## Try it
Show all lines from the records below in which the string "reconstruction" is present.

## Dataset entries
----------------------------------------

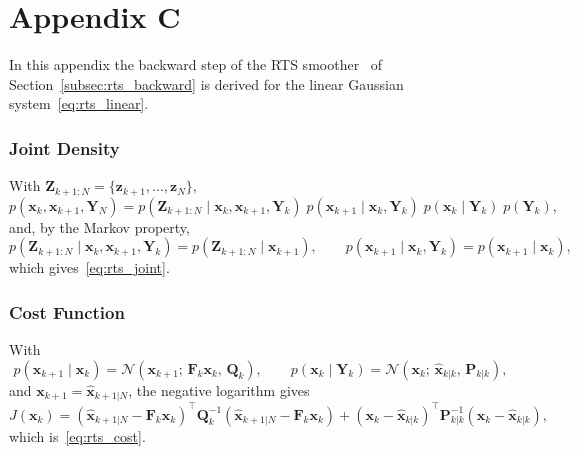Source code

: \chapter*{Appendix C}
\label{app:rts}

In this appendix the backward step of the RTS smoother~\cite{rauch1965,sarkka2013book} of
Section~\ref{subsec:rts_backward} is derived for the linear Gaussian
system~\eqref{eq:rts_linear}.

\subsection*{Joint Density}

With $\mathbf{Z}_{k+1:N} = \{\mathbf{z}_{k+1}, \dots, \mathbf{z}_N\}$,
\begin{equation}
    p(\mathbf{x}_k, \mathbf{x}_{k+1}, \mathbf{Y}_N) =
    p(\mathbf{Z}_{k+1:N} \mid \mathbf{x}_k, \mathbf{x}_{k+1}, \mathbf{Y}_k)\;
    p(\mathbf{x}_{k+1} \mid \mathbf{x}_k, \mathbf{Y}_k)\;
    p(\mathbf{x}_k \mid \mathbf{Y}_k)\;
    p(\mathbf{Y}_k),
\end{equation}
and, by the Markov property,
\begin{equation}
    p(\mathbf{Z}_{k+1:N} \mid \mathbf{x}_k, \mathbf{x}_{k+1}, \mathbf{Y}_k)
    = p(\mathbf{Z}_{k+1:N} \mid \mathbf{x}_{k+1}),
    \qquad
    p(\mathbf{x}_{k+1} \mid \mathbf{x}_k, \mathbf{Y}_k) = p(\mathbf{x}_{k+1} \mid \mathbf{x}_k),
\end{equation}
which gives~\eqref{eq:rts_joint}.

\subsection*{Cost Function}

With
\begin{equation}
    p(\mathbf{x}_{k+1} \mid \mathbf{x}_k) = \mathcal{N}\!\left(\mathbf{x}_{k+1};\,
    \mathbf{F}_k\mathbf{x}_k,\, \mathbf{Q}_k\right),
    \qquad
    p(\mathbf{x}_k \mid \mathbf{Y}_k) = \mathcal{N}\!\left(\mathbf{x}_k;\,
    \hat{\mathbf{x}}_{k|k},\, \mathbf{P}_{k|k}\right),
\end{equation}
and $\mathbf{x}_{k+1} = \hat{\mathbf{x}}_{k+1|N}$, the negative logarithm gives
\begin{equation}
    J(\mathbf{x}_k) =
    \left(\hat{\mathbf{x}}_{k+1|N} - \mathbf{F}_k\mathbf{x}_k\right)^\top \mathbf{Q}_k^{-1}
    \left(\hat{\mathbf{x}}_{k+1|N} - \mathbf{F}_k\mathbf{x}_k\right)
    + \left(\mathbf{x}_k - \hat{\mathbf{x}}_{k|k}\right)^\top \mathbf{P}_{k|k}^{-1}
    \left(\mathbf{x}_k - \hat{\mathbf{x}}_{k|k}\right),
\end{equation}
which is~\eqref{eq:rts_cost}.

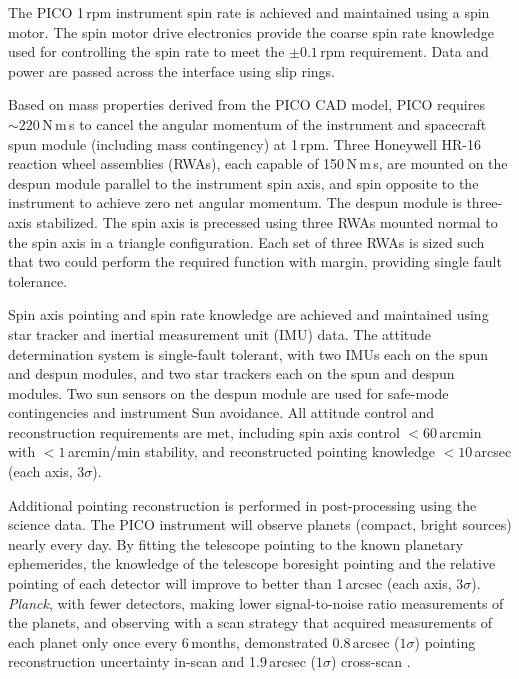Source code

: The PICO 1\,rpm instrument spin rate is achieved and maintained using
a spin motor. The spin motor drive electronics provide the coarse spin
rate knowledge used for controlling the spin rate to meet the
$\pm0.1$\,rpm requirement. Data and power are passed across the
interface using slip rings.

Based on mass properties derived from the PICO CAD model, PICO
requires $\sim220$\,N\,m\,s to cancel the angular momentum of the
instrument and spacecraft spun module (including mass contingency) at
1\,rpm. Three Honeywell HR-16 reaction wheel assemblies (RWAs), each
capable of 150\,N\,m\,s, are mounted on the despun module parallel to
the instrument spin axis, and spin opposite to the instrument to
achieve zero net angular momentum. The despun module is three-axis
stabilized. The spin axis is precessed using three RWAs mounted normal
to the spin axis in a triangle configuration. Each set of three RWAs
is sized such that two could perform the required function with
margin, providing single fault tolerance.

Spin axis pointing and spin rate knowledge are achieved and maintained
using star tracker and inertial measurement unit (IMU) data. The
attitude determination system is single-fault tolerant, with two IMUs
each on the spun and despun modules, and two star trackers each on the
spun and despun modules. Two sun sensors on the despun module are used
for safe-mode contingencies and instrument Sun avoidance. All attitude
control and reconstruction requirements are met, including spin axis
control $< 60$\,arcmin with $< 1$\,arcmin/min stability, and
reconstructed pointing knowledge $< 10$\,arcsec (each axis, $3\sigma$).

Additional pointing reconstruction is performed in post-processing
using the science data.  The PICO instrument will observe planets
(compact, bright sources) nearly every day.  By fitting the telescope
pointing to the known planetary ephemerides, the knowledge of the
telescope boresight pointing and the relative pointing of each
detector will improve to better than 1\,arcsec (each axis, $3\sigma$). \textit{Planck},
with fewer detectors, making lower signal-to-noise ratio measurements
of the planets, and observing with a scan strategy that acquired
measurements of each planet only once every 6\,months, demonstrated 0.8\,arcsec ($1\sigma$) pointing reconstruction uncertainty in-scan and 1.9\,arcsec ($1\sigma$) cross-scan \citep{2016A&A...594A...1P}.

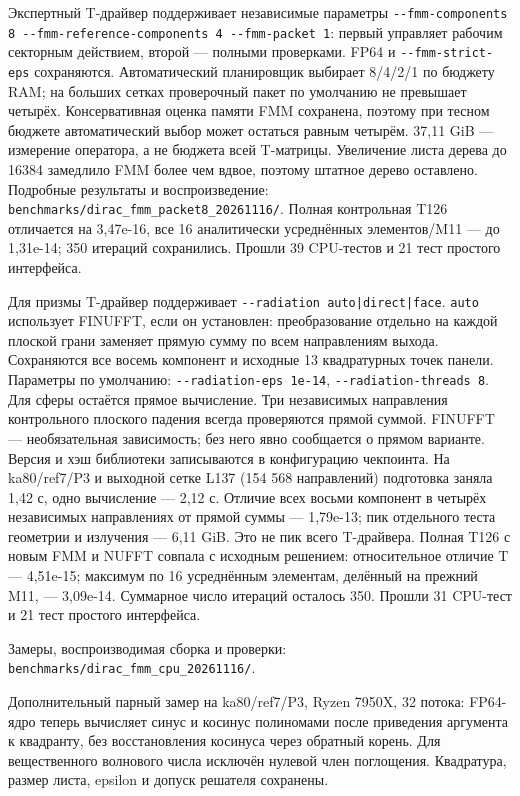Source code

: \documentclass[
  russian,
  11pt,
  a4paper,
]{report}
\begin{document}
Экспертный T-драйвер поддерживает независимые параметры
\nolinkurl{--fmm-components 8 --fmm-reference-components 4 --fmm-packet 1}:
первый управляет рабочим секторным действием, второй --- полными
проверками. FP64 и \nolinkurl{--fmm-strict-eps} сохраняются.
Автоматический планировщик выбирает 8/4/2/1 по бюджету RAM; на больших
сетках проверочный пакет по умолчанию не превышает четырёх.
Консервативная оценка памяти FMM сохранена, поэтому при тесном бюджете
автоматический выбор может остаться равным четырём. 37,11 GiB ---
измерение оператора, а не бюджета всей T-матрицы. Увеличение листа
дерева до 16384 замедлило FMM более чем вдвое, поэтому штатное дерево
оставлено. Подробные результаты и воспроизведение:
\nolinkurl{benchmarks/dirac_fmm_packet8_20261116/}. Полная контрольная
T126 отличается на 3,47e-16, все 16 аналитически усреднённых
элементов/M11 --- до 1,31e-14; 350 итераций сохранились. Прошли 39
CPU-тестов и 21 тест простого интерфейса.

Для призмы T-драйвер поддерживает
\nolinkurl{--radiation auto|direct|face}. \nolinkurl{auto} использует
FINUFFT, если он установлен: преобразование отдельно на каждой плоской
грани заменяет прямую сумму по всем направлениям выхода. Сохраняются все
восемь компонент и исходные 13 квадратурных точек панели. Параметры по
умолчанию: \nolinkurl{--radiation-eps 1e-14},
\nolinkurl{--radiation-threads 8}. Для сферы остаётся прямое вычисление.
Три независимых направления контрольного плоского падения всегда
проверяются прямой суммой. FINUFFT --- необязательная зависимость; без
него явно сообщается о прямом варианте. Версия и хэш библиотеки
записываются в конфигурацию чекпоинта. На ka80/ref7/P3 и выходной сетке
L137 (154 568 направлений) подготовка заняла 1,42 с, одно вычисление ---
2,12 с. Отличие всех восьми компонент в четырёх независимых направлениях
от прямой суммы --- 1,79e-13; пик отдельного теста геометрии и излучения
--- 6,11 GiB. Это не пик всего T-драйвера. Полная T126 с новым FMM и
NUFFT совпала с исходным решением: относительное отличие T --- 4,51e-15;
максимум по 16 усреднённым элементам, делённый на прежний M11, ---
3,09e-14. Суммарное число итераций осталось 350. Прошли 31 CPU-тест и 21
тест простого интерфейса.

Замеры, воспроизводимая сборка и проверки:
\nolinkurl{benchmarks/dirac_fmm_cpu_20261116/}.

Дополнительный парный замер на ka80/ref7/P3, Ryzen 7950X, 32 потока:
FP64-ядро теперь вычисляет синус и косинус полиномами после приведения
аргумента к квадранту, без восстановления косинуса через обратный
корень. Для вещественного волнового числа исключён нулевой член
поглощения. Квадратура, размер листа, epsilon и допуск решателя
сохранены.
\end{document}
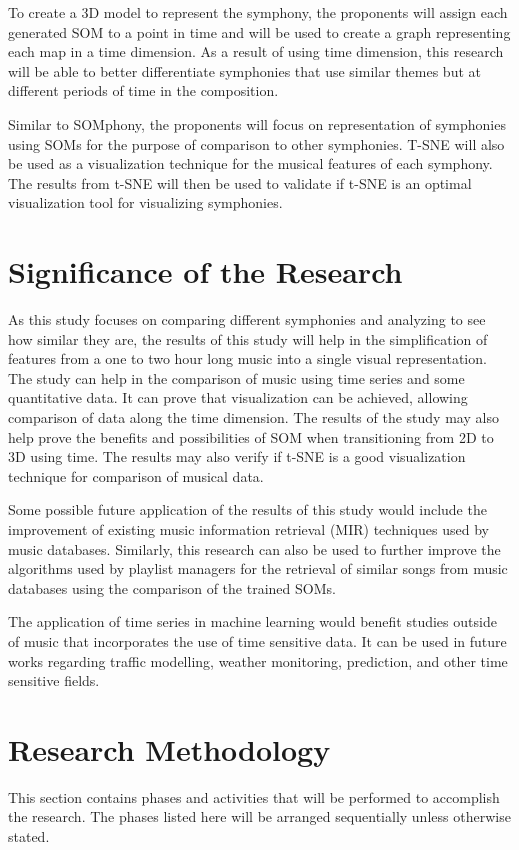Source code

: To create a 3D model to represent the symphony, the proponents will assign each generated SOM to a point in time and will be used to create a graph representing each map in a time dimension. As a result of using time dimension, this research will be able to better differentiate symphonies that use similar themes but at different periods of time in the composition.

Similar to SOMphony, the proponents will  focus on representation of symphonies using SOMs for the purpose of comparison to other symphonies. T-SNE will also be used as a visualization technique for the musical features of each symphony. The results from t-SNE will then be used to validate if t-SNE is an optimal visualization tool for visualizing symphonies.

\section{Significance of the Research}
\label{sec:significance}
As this study focuses on comparing different symphonies and analyzing to see how similar they are, the results of this study will help in the simplification of features from a one to two hour long music into a single visual representation.  The study can help in the comparison of music using time series and some quantitative data. It can prove that visualization can be achieved, allowing comparison of data along the time dimension. The results of the study may also help prove the benefits and possibilities of SOM when transitioning from 2D to 3D using time. The results may also verify if t-SNE is a good visualization technique for comparison of musical data.

Some possible future application of the results of this study would include the improvement of existing music information retrieval (MIR) techniques used by music databases. Similarly, this research can also be used to further improve the algorithms used by playlist managers for the retrieval of similar songs from music databases using the comparison of the trained SOMs.

The application of time series in machine learning would benefit studies outside of music that incorporates the use of time sensitive data. It can be used in future works regarding traffic modelling, weather monitoring, prediction, and other time sensitive fields.

\section{Research Methodology}
\label{sec:researchmethod}
This section contains phases and activities that will be performed to accomplish the research. The phases listed here will be arranged sequentially unless otherwise stated.

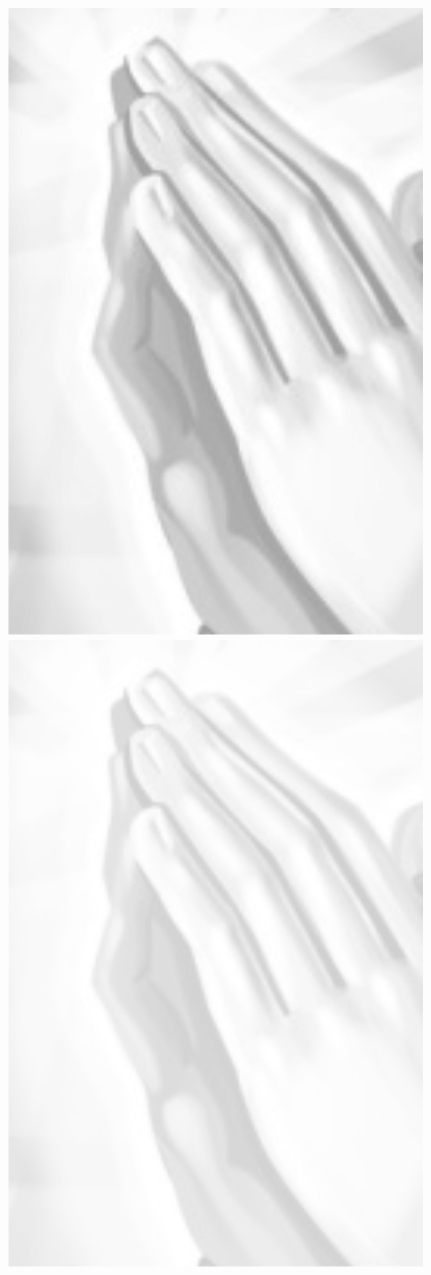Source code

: \begin{figure}
\includegraphics[scale=0.15]{gambar/bersyukur3.png}

\includegraphics[scale=0.15]{gambar/bersyukur4.png}

\end{figure}

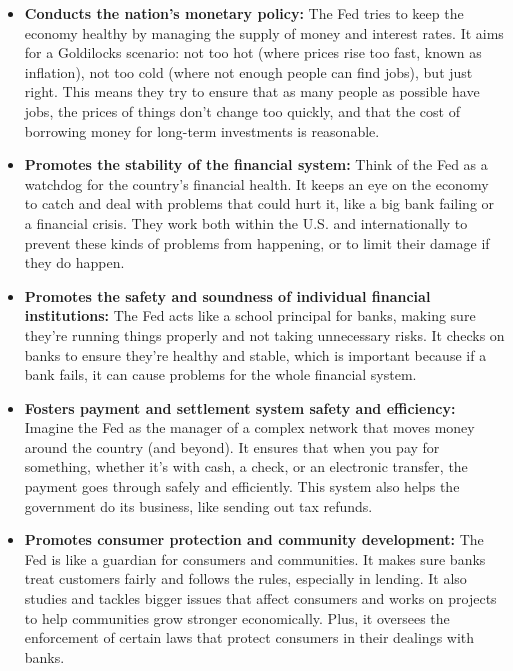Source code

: \documentclass{report}
\begin{document}
        \begin{itemize}
            \item \textbf{Conducts the nation’s monetary policy:} The Fed tries to keep the economy healthy by managing the supply of money and interest rates. It aims for a Goldilocks scenario: not too hot (where prices rise too fast, known as inflation), not too cold (where not enough people can find jobs), but just right. This means they try to ensure that as many people as possible have jobs, the prices of things don't change too quickly, and that the cost of borrowing money for long-term investments is reasonable.
            \item \textbf{Promotes the stability of the financial system:} Think of the Fed as a watchdog for the country's financial health. It keeps an eye on the economy to catch and deal with problems that could hurt it, like a big bank failing or a financial crisis. They work both within the U.S. and internationally to prevent these kinds of problems from happening, or to limit their damage if they do happen.
            \item \textbf{Promotes the safety and soundness of individual financial institutions:} The Fed acts like a school principal for banks, making sure they're running things properly and not taking unnecessary risks. It checks on banks to ensure they're healthy and stable, which is important because if a bank fails, it can cause problems for the whole financial system.
            \item \textbf{Fosters payment and settlement system safety and efficiency:} Imagine the Fed as the manager of a complex network that moves money around the country (and beyond). It ensures that when you pay for something, whether it's with cash, a check, or an electronic transfer, the payment goes through safely and efficiently. This system also helps the government do its business, like sending out tax refunds.
            \item \textbf{Promotes consumer protection and community development:} The Fed is like a guardian for consumers and communities. It makes sure banks treat customers fairly and follows the rules, especially in lending. It also studies and tackles bigger issues that affect consumers and works on projects to help communities grow stronger economically. Plus, it oversees the enforcement of certain laws that protect consumers in their dealings with banks.
        \end{itemize}

        \bigbreak \noindent 
\end{document}

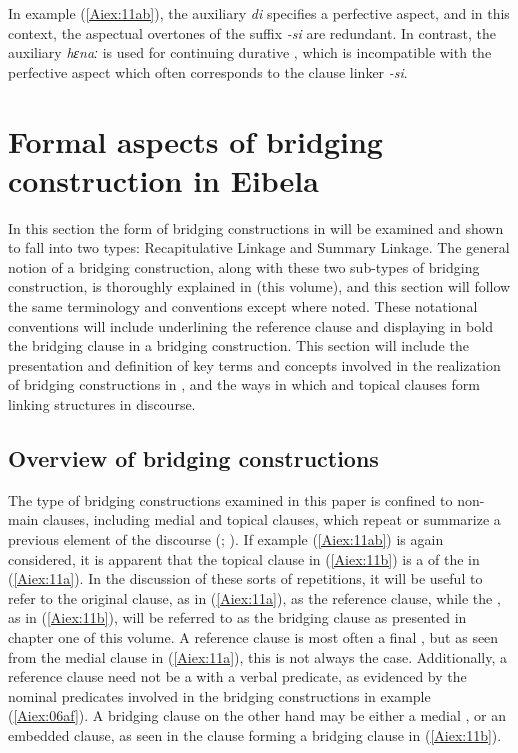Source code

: \documentclass[output=paper]{LSP/langsci}
\begin{document}
In example (\ref{Aiex:11ab}), the auxiliary \textit{di} specifies a perfective aspect, and in this context, the aspectual overtones of the suffix \textit{-si} are redundant. In contrast, the auxiliary \textit{hɛnaː} is used for continuing durative , which is incompatible with the perfective aspect which often corresponds to the clause linker \textit{-si}.

\section{Formal aspects of bridging construction in Eibela} 
\label{AiFormal.aspects}
In this section the form of bridging constructions in  will be examined and shown to fall into two types: Recapitulative Linkage and Summary Linkage. The general notion of a bridging construction, along with these two sub-types of bridging construction, is thoroughly explained in \citeauthor{guerin18} (this volume), and this section will follow the same terminology and conventions except where noted. These notational conventions will include underlining the reference clause and displaying in bold the bridging clause in a bridging construction. This section will include the presentation and definition of key terms and concepts involved in the realization of bridging constructions in , and the ways in which  and topical clauses form linking structures in  discourse. 


\subsection{Overview of bridging constructions} 
\label{AiOverview}
The type of bridging constructions examined in this paper is confined to non-main clauses, including medial and topical clauses, which repeat or summarize a previous element of the discourse (\citealt{devries.2005,devries.2006,dixon09}; \citealt[][382--383]{Thompson.et.al.2007}). If example (\ref{Aiex:11ab}) is again considered, it is apparent that the topical clause in (\ref{Aiex:11b}) is a  of the  in (\ref{Aiex:11a}). In the discussion of these sorts of repetitions, it will be useful to refer to the original clause, as in (\ref{Aiex:11a}), as the reference clause, while the , as in (\ref{Aiex:11b}), will be referred to as the bridging clause as presented in chapter one of this volume. A reference clause is most often a final , but as seen from the medial clause in (\ref{Aiex:11a}), this is not always the case. Additionally, a reference clause need not be a  with a verbal predicate, as evidenced by the nominal predicates involved in the bridging constructions in example (\ref{Aiex:06af}). A bridging clause on the other hand may be either a medial , or an embedded  clause, as seen in the  clause forming a bridging clause in (\ref{Aiex:11b}).
\end{document}
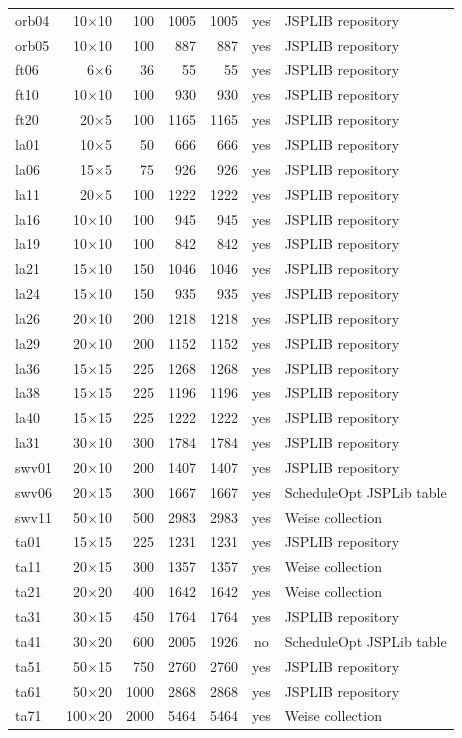 {\begin{longtable}{lrrrrcl}
orb04 & 10$\times$10 & 100 & 1005 & 1005 & yes & JSPLIB repository \\
orb05 & 10$\times$10 & 100 & 887 & 887 & yes & JSPLIB repository \\
ft06 & 6$\times$6 & 36 & 55 & 55 & yes & JSPLIB repository \\
ft10 & 10$\times$10 & 100 & 930 & 930 & yes & JSPLIB repository \\
ft20 & 20$\times$5 & 100 & 1165 & 1165 & yes & JSPLIB repository \\
la01 & 10$\times$5 & 50 & 666 & 666 & yes & JSPLIB repository \\
la06 & 15$\times$5 & 75 & 926 & 926 & yes & JSPLIB repository \\
la11 & 20$\times$5 & 100 & 1222 & 1222 & yes & JSPLIB repository \\
la16 & 10$\times$10 & 100 & 945 & 945 & yes & JSPLIB repository \\
la19 & 10$\times$10 & 100 & 842 & 842 & yes & JSPLIB repository \\
la21 & 15$\times$10 & 150 & 1046 & 1046 & yes & JSPLIB repository \\
la24 & 15$\times$10 & 150 & 935 & 935 & yes & JSPLIB repository \\
la26 & 20$\times$10 & 200 & 1218 & 1218 & yes & JSPLIB repository \\
la29 & 20$\times$10 & 200 & 1152 & 1152 & yes & JSPLIB repository \\
la36 & 15$\times$15 & 225 & 1268 & 1268 & yes & JSPLIB repository \\
la38 & 15$\times$15 & 225 & 1196 & 1196 & yes & JSPLIB repository \\
la40 & 15$\times$15 & 225 & 1222 & 1222 & yes & JSPLIB repository \\
la31 & 30$\times$10 & 300 & 1784 & 1784 & yes & JSPLIB repository \\
swv01 & 20$\times$10 & 200 & 1407 & 1407 & yes & JSPLIB repository \\
swv06 & 20$\times$15 & 300 & 1667 & 1667 & yes & ScheduleOpt JSPLib table \\
swv11 & 50$\times$10 & 500 & 2983 & 2983 & yes & Weise collection \\
ta01 & 15$\times$15 & 225 & 1231 & 1231 & yes & JSPLIB repository \\
ta11 & 20$\times$15 & 300 & 1357 & 1357 & yes & Weise collection \\
ta21 & 20$\times$20 & 400 & 1642 & 1642 & yes & Weise collection \\
ta31 & 30$\times$15 & 450 & 1764 & 1764 & yes & JSPLIB repository \\
ta41 & 30$\times$20 & 600 & 2005 & 1926 & no & ScheduleOpt JSPLib table \\
ta51 & 50$\times$15 & 750 & 2760 & 2760 & yes & JSPLIB repository \\
ta61 & 50$\times$20 & 1000 & 2868 & 2868 & yes & JSPLIB repository \\
ta71 & 100$\times$20 & 2000 & 5464 & 5464 & yes & Weise collection \\
\end{longtable}}
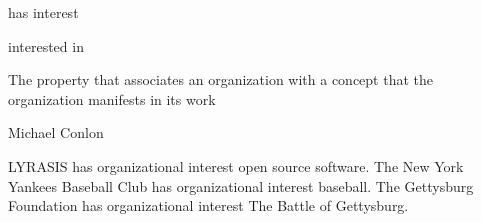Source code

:\documentclass[letterpaper,10pt,english]{sphinxmanual}
\begin{document}
\begin{sphinxShadowBox}

\sphinxAtStartPar
has interest
\end{sphinxShadowBox}

\begin{sphinxShadowBox}

\sphinxAtStartPar
interested in
\end{sphinxShadowBox}

\begin{sphinxShadowBox}

\sphinxAtStartPar
{}
\end{sphinxShadowBox}

\begin{sphinxShadowBox}

\sphinxAtStartPar
The property that associates an organization with a concept that the organization manifests in its work
\end{sphinxShadowBox}

\begin{sphinxShadowBox}

\sphinxAtStartPar
Michael Conlon 
\end{sphinxShadowBox}

\begin{sphinxShadowBox}

\sphinxAtStartPar
{\hyperref[\detokenize{doc-ORG_0000001::doc}]{}}
\end{sphinxShadowBox}

\begin{sphinxShadowBox}

\sphinxAtStartPar
{}
\end{sphinxShadowBox}

\begin{sphinxShadowBox}

\sphinxAtStartPar
LYRASIS has organizational interest open source software.  The New York Yankees Baseball Club has organizational interest baseball.  The Gettysburg Foundation has organizational interest The Battle of Gettysburg.
\end{sphinxShadowBox}
\end{document}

----------------------------------------

## Reply to the task
control and reconstruction requirements are met, including spin axis
Additional pointing reconstruction is performed in post-processing
measurements of each planet only once every 6\,months, demonstrated 0.8\,arcsec ($1\sigma$) pointing reconstruction uncertainty in-scan and 1.9\,arcsec ($1\sigma$) cross-scan \citep{2016A&A...594A...1P}.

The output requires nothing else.